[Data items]
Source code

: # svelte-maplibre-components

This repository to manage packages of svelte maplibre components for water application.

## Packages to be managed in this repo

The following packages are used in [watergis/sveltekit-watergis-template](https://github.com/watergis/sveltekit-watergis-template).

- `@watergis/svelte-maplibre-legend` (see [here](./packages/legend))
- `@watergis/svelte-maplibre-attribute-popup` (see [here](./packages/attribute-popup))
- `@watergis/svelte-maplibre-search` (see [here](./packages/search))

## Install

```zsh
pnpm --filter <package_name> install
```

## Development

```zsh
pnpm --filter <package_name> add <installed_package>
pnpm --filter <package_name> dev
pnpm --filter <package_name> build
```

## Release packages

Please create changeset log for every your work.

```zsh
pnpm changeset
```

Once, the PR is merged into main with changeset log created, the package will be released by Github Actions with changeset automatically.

◆ Work instructions ◆
Print the records above exactly. Omit nothing.

◆ Reply to the task ◆
Source code

: # svelte-maplibre-components

This repository to manage packages of svelte maplibre components for water application.

## Packages to be managed in this repo

The following packages are used in [watergis/sveltekit-watergis-template](https://github.com/watergis/sveltekit-watergis-template).

- `@watergis/svelte-maplibre-legend` (see [here](./packages/legend))
- `@watergis/svelte-maplibre-attribute-popup` (see [here](./packages/attribute-popup))
- `@watergis/svelte-maplibre-search` (see [here](./packages/search))

## Install

```zsh
pnpm --filter <package_name> install
```

## Development

```zsh
pnpm --filter <package_name> add <installed_package>
pnpm --filter <package_name> dev
pnpm --filter <package_name> build
```

## Release packages

Please create changeset log for every your work.

```zsh
pnpm changeset
```

Once, the PR is merged into main with changeset log created, the package will be released by Github Actions with changeset automatically.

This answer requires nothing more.